#### [The problem]
Only one thing is required: the number of lines in the entries below that contain "those".

#### [Data shown]
• • • • • • •

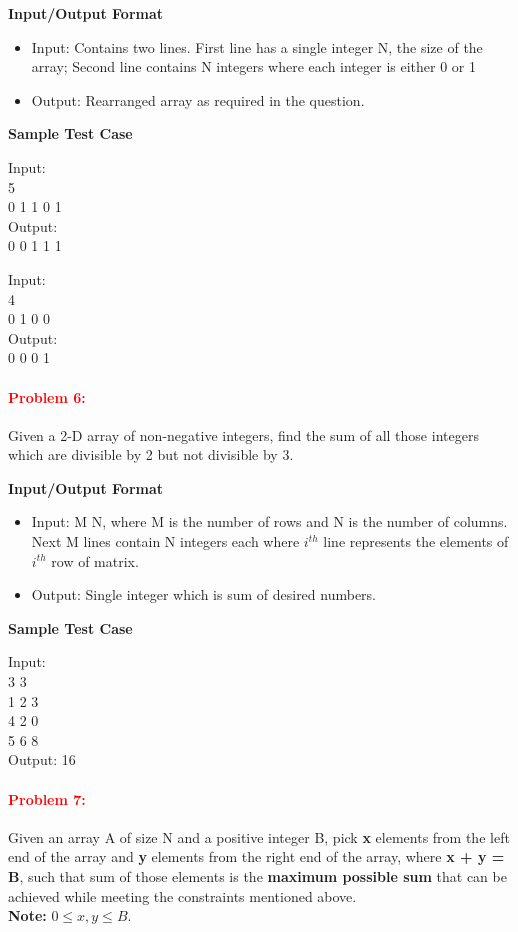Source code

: \documentclass[a4paper,11pt]{article} %
\begin{document}
\textbf{Input/Output Format}
\begin{itemize}
    \item  Input: Contains two lines. First line has a single integer N, the size of the array; Second line contains N integers where each integer is either 0 or 1
    \item  Output: Rearranged array as required in the question.
\end{itemize}

\textbf{Sample Test Case}

Input:\\
5 \\
0 1 1 0 1  \\
Output:\\
0 0 1 1 1
\vspace*{0.5cm}

Input:\\
4\\
0 1 0 0 \\
Output:\\
0 0 0 1
\vspace*{0.5cm}
\paragraph{\textcolor{red}{Problem 6:}}
Given a 2-D array of non-negative integers, find the sum of all those integers which are divisible by 2 but not divisible by 3.

\textbf{Input/Output Format}
\begin{itemize}
    \item  Input: M N, where M is the number of rows and N is the number of columns. Next M lines contain N integers each where $i^{th}$ line represents the elements of  $i^{th}$ row of matrix.
    \item  Output: Single integer which is sum of desired numbers.
\end{itemize}

\textbf{Sample Test Case}

Input:\\
3 3\\
1 2 3\\
4 2 0\\
5 6 8\\
Output: 16
\vspace*{0.5cm}

\newpage
\paragraph{\textcolor{red}{Problem 7:}}
Given an array A of size N and a positive integer B, pick \textbf{x} elements from the left end of the array and \textbf{y} elements from the right end of the array, where \textbf{x + y = B}, such that sum of those elements is the \textbf{maximum possible sum} that can be achieved while meeting the constraints mentioned above.\\
\textbf{Note:} $0 \leq x,y \leq B$.
\end{document}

• • • • • • •

#### [Result below]
2